- _TRY IT_:
Go through the entries below and work out how many lines include "будет"; give only that number.

(Beginning of ENTRIES SUPPLIED)

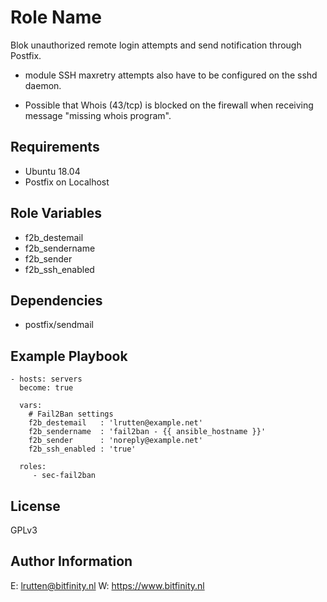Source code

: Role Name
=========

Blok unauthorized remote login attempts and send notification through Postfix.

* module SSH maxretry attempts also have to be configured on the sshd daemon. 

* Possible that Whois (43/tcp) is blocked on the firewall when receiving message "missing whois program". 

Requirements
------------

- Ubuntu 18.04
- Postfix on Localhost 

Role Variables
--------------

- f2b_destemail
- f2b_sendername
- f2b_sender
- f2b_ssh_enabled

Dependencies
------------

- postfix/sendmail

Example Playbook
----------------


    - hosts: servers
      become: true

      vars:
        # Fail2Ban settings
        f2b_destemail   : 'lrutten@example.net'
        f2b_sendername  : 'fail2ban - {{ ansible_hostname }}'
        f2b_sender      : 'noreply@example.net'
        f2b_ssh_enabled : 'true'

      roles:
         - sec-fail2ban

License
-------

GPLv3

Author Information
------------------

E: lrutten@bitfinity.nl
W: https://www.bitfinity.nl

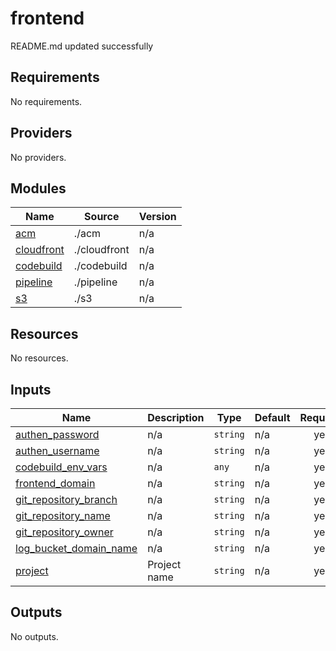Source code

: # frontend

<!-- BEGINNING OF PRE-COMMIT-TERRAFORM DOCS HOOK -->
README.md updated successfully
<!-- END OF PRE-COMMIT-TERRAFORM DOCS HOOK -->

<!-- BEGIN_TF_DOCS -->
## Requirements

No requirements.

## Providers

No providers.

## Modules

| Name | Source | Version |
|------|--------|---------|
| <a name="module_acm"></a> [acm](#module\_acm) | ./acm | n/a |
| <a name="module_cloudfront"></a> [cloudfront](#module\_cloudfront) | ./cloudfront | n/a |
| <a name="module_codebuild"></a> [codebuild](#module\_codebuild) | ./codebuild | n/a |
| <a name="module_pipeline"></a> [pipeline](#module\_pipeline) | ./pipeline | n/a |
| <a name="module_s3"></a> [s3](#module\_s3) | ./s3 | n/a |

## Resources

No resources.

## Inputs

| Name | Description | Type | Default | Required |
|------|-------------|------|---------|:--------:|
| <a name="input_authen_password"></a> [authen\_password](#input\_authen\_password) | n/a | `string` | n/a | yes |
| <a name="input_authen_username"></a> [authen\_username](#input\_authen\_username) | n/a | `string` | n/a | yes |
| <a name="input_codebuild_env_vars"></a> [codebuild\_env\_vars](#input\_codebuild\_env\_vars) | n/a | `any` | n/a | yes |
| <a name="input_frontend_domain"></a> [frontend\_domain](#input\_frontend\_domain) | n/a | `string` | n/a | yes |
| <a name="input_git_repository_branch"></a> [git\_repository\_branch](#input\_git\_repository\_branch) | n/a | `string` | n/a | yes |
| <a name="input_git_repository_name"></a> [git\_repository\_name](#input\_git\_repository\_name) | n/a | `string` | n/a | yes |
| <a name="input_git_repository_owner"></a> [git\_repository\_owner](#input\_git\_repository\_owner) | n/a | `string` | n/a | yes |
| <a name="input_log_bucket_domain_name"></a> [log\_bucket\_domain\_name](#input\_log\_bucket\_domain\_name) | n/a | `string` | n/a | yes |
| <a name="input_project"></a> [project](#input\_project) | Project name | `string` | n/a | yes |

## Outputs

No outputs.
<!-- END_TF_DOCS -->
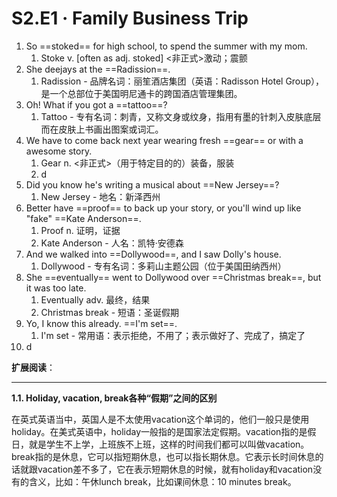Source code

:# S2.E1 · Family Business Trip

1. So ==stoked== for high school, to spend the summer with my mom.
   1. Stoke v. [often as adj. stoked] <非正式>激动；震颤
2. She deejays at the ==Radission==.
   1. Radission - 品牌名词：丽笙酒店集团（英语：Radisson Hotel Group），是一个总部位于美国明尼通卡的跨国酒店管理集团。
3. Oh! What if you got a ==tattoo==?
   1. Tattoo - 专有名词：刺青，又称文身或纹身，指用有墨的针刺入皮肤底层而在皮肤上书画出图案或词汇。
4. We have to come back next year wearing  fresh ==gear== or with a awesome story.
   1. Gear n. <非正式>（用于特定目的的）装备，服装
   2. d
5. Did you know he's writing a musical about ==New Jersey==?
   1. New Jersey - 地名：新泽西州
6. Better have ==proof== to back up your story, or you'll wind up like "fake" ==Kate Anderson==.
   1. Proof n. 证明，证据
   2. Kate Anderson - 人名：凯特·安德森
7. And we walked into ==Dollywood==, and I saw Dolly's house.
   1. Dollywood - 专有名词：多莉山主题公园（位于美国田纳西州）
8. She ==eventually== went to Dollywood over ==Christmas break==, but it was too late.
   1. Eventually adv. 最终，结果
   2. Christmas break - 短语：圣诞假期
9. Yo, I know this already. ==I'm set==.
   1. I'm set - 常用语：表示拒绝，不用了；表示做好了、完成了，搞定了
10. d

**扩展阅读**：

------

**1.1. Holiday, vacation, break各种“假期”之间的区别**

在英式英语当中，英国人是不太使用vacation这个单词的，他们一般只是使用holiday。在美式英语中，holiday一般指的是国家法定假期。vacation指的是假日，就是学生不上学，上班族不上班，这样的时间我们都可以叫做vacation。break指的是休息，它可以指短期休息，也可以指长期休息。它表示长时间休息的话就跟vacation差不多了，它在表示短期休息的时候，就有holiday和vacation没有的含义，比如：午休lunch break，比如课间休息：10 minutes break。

(End of ENTRIES SUPPLIED)
(Beginning of ENTRIES SUPPLIED)

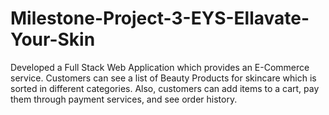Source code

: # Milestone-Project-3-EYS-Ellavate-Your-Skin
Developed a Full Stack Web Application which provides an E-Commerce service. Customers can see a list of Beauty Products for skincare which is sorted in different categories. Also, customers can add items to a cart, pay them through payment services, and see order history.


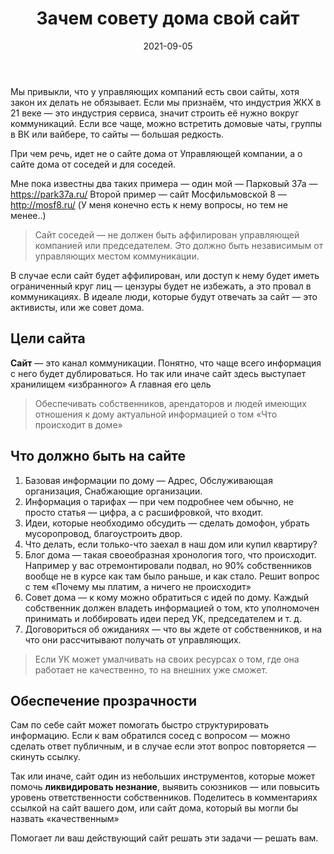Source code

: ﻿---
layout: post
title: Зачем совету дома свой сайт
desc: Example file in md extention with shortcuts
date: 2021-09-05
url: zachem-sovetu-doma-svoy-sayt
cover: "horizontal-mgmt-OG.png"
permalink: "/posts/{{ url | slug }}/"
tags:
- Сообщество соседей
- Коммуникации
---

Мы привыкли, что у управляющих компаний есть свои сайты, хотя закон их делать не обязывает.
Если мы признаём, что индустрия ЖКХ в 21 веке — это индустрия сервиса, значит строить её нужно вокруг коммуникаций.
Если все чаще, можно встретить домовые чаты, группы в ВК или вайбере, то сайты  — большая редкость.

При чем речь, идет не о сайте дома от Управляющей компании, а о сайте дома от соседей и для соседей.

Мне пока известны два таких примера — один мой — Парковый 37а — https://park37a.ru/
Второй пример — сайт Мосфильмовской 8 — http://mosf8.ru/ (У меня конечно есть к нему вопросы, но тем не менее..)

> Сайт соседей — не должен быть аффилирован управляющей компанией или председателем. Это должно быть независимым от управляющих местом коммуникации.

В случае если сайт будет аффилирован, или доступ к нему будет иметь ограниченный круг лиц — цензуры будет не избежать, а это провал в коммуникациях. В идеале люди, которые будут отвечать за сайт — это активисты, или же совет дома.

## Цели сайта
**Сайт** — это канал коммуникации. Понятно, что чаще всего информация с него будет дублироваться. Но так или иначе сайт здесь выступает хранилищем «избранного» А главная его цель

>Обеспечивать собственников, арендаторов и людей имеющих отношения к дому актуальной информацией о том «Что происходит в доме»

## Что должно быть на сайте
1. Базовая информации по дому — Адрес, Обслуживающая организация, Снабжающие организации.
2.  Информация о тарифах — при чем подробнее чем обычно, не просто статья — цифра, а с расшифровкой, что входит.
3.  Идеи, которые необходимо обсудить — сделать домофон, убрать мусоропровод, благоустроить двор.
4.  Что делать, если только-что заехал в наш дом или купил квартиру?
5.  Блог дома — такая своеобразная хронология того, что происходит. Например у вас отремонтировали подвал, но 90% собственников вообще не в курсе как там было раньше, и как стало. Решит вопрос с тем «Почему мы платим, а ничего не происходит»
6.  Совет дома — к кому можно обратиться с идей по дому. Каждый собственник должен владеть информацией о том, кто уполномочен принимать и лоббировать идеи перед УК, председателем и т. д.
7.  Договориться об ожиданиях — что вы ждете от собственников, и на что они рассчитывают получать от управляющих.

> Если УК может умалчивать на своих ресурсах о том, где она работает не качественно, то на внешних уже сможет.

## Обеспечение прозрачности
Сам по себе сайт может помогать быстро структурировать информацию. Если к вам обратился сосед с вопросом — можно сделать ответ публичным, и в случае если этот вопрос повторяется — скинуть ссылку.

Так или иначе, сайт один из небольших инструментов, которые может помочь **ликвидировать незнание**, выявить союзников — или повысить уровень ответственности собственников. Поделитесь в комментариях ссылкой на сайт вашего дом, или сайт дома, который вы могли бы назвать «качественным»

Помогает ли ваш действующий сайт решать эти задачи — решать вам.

(End of ENTRIES SUPPLIED)

- _SOLUTION FOR THIS PROBLEM_:
2